(Stored data)
■ ■ ■ ■ ■ ■ ■

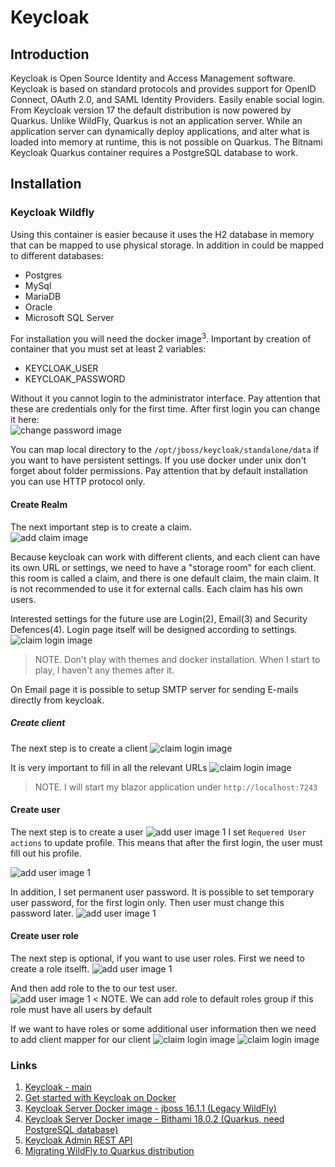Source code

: # Keycloak

## Introduction
Keycloak is Open Source Identity and Access Management software. Keycloak is based on standard protocols and provides support for OpenID Connect, OAuth 2.0, and SAML Identity Providers. Easily enable social login.
From Keycloak version 17 the default distribution is now powered by Quarkus.
Unlike WildFly, Quarkus is not an application server. While an application server can dynamically deploy applications, and alter what is loaded into memory at runtime, this is not possible on Quarkus. The Bitnami Keycloak Quarkus container requires a PostgreSQL database to work.

## Installation
### Keycloak Wildfly
Using this container is easier because it uses the H2 database in memory that can be mapped to use physical storage. In addition in could be mapped to different databases:
- Postgres
- MySql
- MariaDB
- Oracle
- Microsoft SQL Server

For installation you will need the docker image<sup>3</sup>. Important by creation of container that you must set at least 2 variables:
- KEYCLOAK_USER
- KEYCLOAK_PASSWORD

Without it you cannot login to the administrator interface. Pay attention that these are credentials only for the first time.
After first login you can change it here:  
![change password image](images/change-password.png) 

You can map local directory to the `/opt/jboss/keycloak/standalone/data` if you want to have persistent settings.
If you use docker under unix don't forget about folder permissions. Pay attention that by default installation you can use HTTP protocol only. 
#### Create Realm

The next important step is to create a claim.   
![add claim image](images/add-claim.png) 

Because keycloak can work with different clients, and each client can have its own URL or settings, we need to have a "storage room" for each client. this room is called a claim, and there is one default claim, the main claim. It is not recommended to use it for external calls. Each claim has his own users.

Interested settings for the future use are Login(2), Email(3) and Security Defences(4). Login page itself will be designed according to settings. 
![claim login image](images/claim-login.png) 

> NOTE. Don't play with themes and docker installation. When I start to play, I haven't any themes after it.

On Email page it is possible to setup SMTP server for sending E-mails directly from keycloak. 
##### Create client

The next step is to create a client
![claim login image](images/add-client.png)

It is very important to fill in all the relevant URLs
![claim login image](images/client-urls.png) 

> NOTE.  I will start my blazor application under `http://localhost:7243`

#### Create user 
The next step is to create a user
![add user image 1](images/add-user.png)
I set `Requered User actions` to update profile. This means that after the first login, the user must fill out his profile.

![add user image 1](images/add-user1.png)

In addition, I set permanent user password. It is possible to set temporary user password, for the first login only. Then user must change this password later.
![add user image 1](images/add-user2.png)
 
#### Create user role

The next step is optional, if you want to use user roles.
First we need to create a role itselft.
![add user image 1](images/add-role1.png)

And then add role to the to our test user.  
![add user image 1](images/add-role2.png)
< NOTE. We can add role to default roles group if this role must have all users by default

If we want to have roles or some additional user information then we need to add client mapper for our client
![claim login image](images/add-client-mapper.png) 
![claim login image](images/client-mapper.png) 



### Links
1. [Keycloak - main](https://www.keycloak.org/)
2. [Get started with Keycloak on Docker](https://www.keycloak.org/getting-started/getting-started-docker)
3. [Keycloak Server Docker image - jboss 16.1.1 (Legacy WildFly)](https://hub.docker.com/r/jboss/keycloak)
4. [Keycloak Server Docker image - Bithami 18.0.2 (Quarkus, need PostgreSQL database)](https://hub.docker.com/r/bitnami/keycloak/)
5. [Keycloak Admin REST API](https://www.keycloak.org/docs-api/18.0/rest-api/index.html)
6. [Migrating WildFly to Quarkus distribution](https://www.keycloak.org/migration/migrating-to-quarkus)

■ ■ ■ ■ ■ ■ ■

=== What to produce ===
Write out each entry exactly as given, omitting any picture.

=== The completed task ===
Source code

: # Keycloak

## Introduction
Keycloak is Open Source Identity and Access Management software. Keycloak is based on standard protocols and provides support for OpenID Connect, OAuth 2.0, and SAML Identity Providers. Easily enable social login.
From Keycloak version 17 the default distribution is now powered by Quarkus.
Unlike WildFly, Quarkus is not an application server. While an application server can dynamically deploy applications, and alter what is loaded into memory at runtime, this is not possible on Quarkus. The Bitnami Keycloak Quarkus container requires a PostgreSQL database to work.

## Installation
### Keycloak Wildfly
Using this container is easier because it uses the H2 database in memory that can be mapped to use physical storage. In addition in could be mapped to different databases:
- Postgres
- MySql
- MariaDB
- Oracle
- Microsoft SQL Server

For installation you will need the docker image<sup>3</sup>. Important by creation of container that you must set at least 2 variables:
- KEYCLOAK_USER
- KEYCLOAK_PASSWORD

Without it you cannot login to the administrator interface. Pay attention that these are credentials only for the first time.
After first login you can change it here:  
![change password image](images/change-password.png) 

You can map local directory to the `/opt/jboss/keycloak/standalone/data` if you want to have persistent settings.
If you use docker under unix don't forget about folder permissions. Pay attention that by default installation you can use HTTP protocol only. 
#### Create Realm

The next important step is to create a claim.   
![add claim image](images/add-claim.png) 

Because keycloak can work with different clients, and each client can have its own URL or settings, we need to have a "storage room" for each client. this room is called a claim, and there is one default claim, the main claim. It is not recommended to use it for external calls. Each claim has his own users.

Interested settings for the future use are Login(2), Email(3) and Security Defences(4). Login page itself will be designed according to settings. 
![claim login image](images/claim-login.png) 

> NOTE. Don't play with themes and docker installation. When I start to play, I haven't any themes after it.

On Email page it is possible to setup SMTP server for sending E-mails directly from keycloak. 
##### Create client

The next step is to create a client
![claim login image](images/add-client.png)

It is very important to fill in all the relevant URLs
![claim login image](images/client-urls.png) 

> NOTE.  I will start my blazor application under `http://localhost:7243`

#### Create user 
The next step is to create a user
![add user image 1](images/add-user.png)
I set `Requered User actions` to update profile. This means that after the first login, the user must fill out his profile.

![add user image 1](images/add-user1.png)

In addition, I set permanent user password. It is possible to set temporary user password, for the first login only. Then user must change this password later.
![add user image 1](images/add-user2.png)
 
#### Create user role

The next step is optional, if you want to use user roles.
First we need to create a role itselft.
![add user image 1](images/add-role1.png)

And then add role to the to our test user.  
![add user image 1](images/add-role2.png)
< NOTE. We can add role to default roles group if this role must have all users by default

If we want to have roles or some additional user information then we need to add client mapper for our client
![claim login image](images/add-client-mapper.png) 
![claim login image](images/client-mapper.png) 



### Links
1. [Keycloak - main](https://www.keycloak.org/)
2. [Get started with Keycloak on Docker](https://www.keycloak.org/getting-started/getting-started-docker)
3. [Keycloak Server Docker image - jboss 16.1.1 (Legacy WildFly)](https://hub.docker.com/r/jboss/keycloak)
4. [Keycloak Server Docker image - Bithami 18.0.2 (Quarkus, need PostgreSQL database)](https://hub.docker.com/r/bitnami/keycloak/)
5. [Keycloak Admin REST API](https://www.keycloak.org/docs-api/18.0/rest-api/index.html)
6. [Migrating WildFly to Quarkus distribution](https://www.keycloak.org/migration/migrating-to-quarkus)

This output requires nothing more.